▶ _EXERCISE DETAILS_: Give the number of lines in the records below that include the word "trang", and add nothing to it.

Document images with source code
___

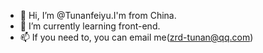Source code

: - 👋 Hi, I’m @Tunanfeiyu.I'm from China.
- 🌱 I’m currently learning front-end.
- 📫 If you need to, you can email me(zrd-tunan@qq.com)

<!---
Tunanfeiyu/Tunanfeiyu is a ✨ special ✨ repository because its `README.md` (this file) appears on your GitHub profile.
You can click the Preview link to take a look at your changes.
--->
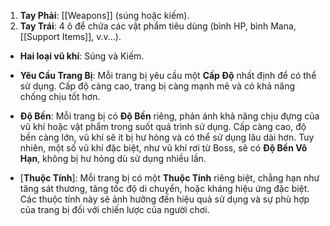 1. **Tay Phải**: [[Weapons]] (súng hoặc kiếm).
2. **Tay Trái**: 4 ô để chứa các vật phẩm tiêu dùng (bình HP, bình Mana, [[Support Items]], v.v...).
	
- **Hai loại vũ khí**: Súng và Kiếm.
    
- **Yêu Cầu Trang Bị**: Mỗi trang bị yêu cầu một **Cấp Độ** nhất định để có thể sử dụng. Cấp độ càng cao, trang bị càng mạnh mẽ và có khả năng chống chịu tốt hơn.
    
- **Độ Bền**: Mỗi trang bị có **Độ Bền** riêng, phản ánh khả năng chịu đựng của vũ khí hoặc vật phẩm trong suốt quá trình sử dụng. Cấp càng cao, độ bền càng lớn, vũ khí sẽ ít bị hư hỏng và có thể sử dụng lâu dài hơn. Tuy nhiên, một số vũ khí đặc biệt, như vũ khí rơi từ Boss, sẽ có **Độ Bền Vô Hạn**, không bị hư hỏng dù sử dụng nhiều lần.
    
- [**Thuộc Tính**]: Mỗi trang bị có một **Thuộc Tính** riêng biệt, chẳng hạn như tăng sát thương, tăng tốc độ di chuyển, hoặc kháng hiệu ứng đặc biệt. Các thuộc tính này sẽ ảnh hưởng đến hiệu quả sử dụng và sự phù hợp của trang bị đối với chiến lược của người chơi.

___

▶ _RESPONSE TO THIS TASK_: 3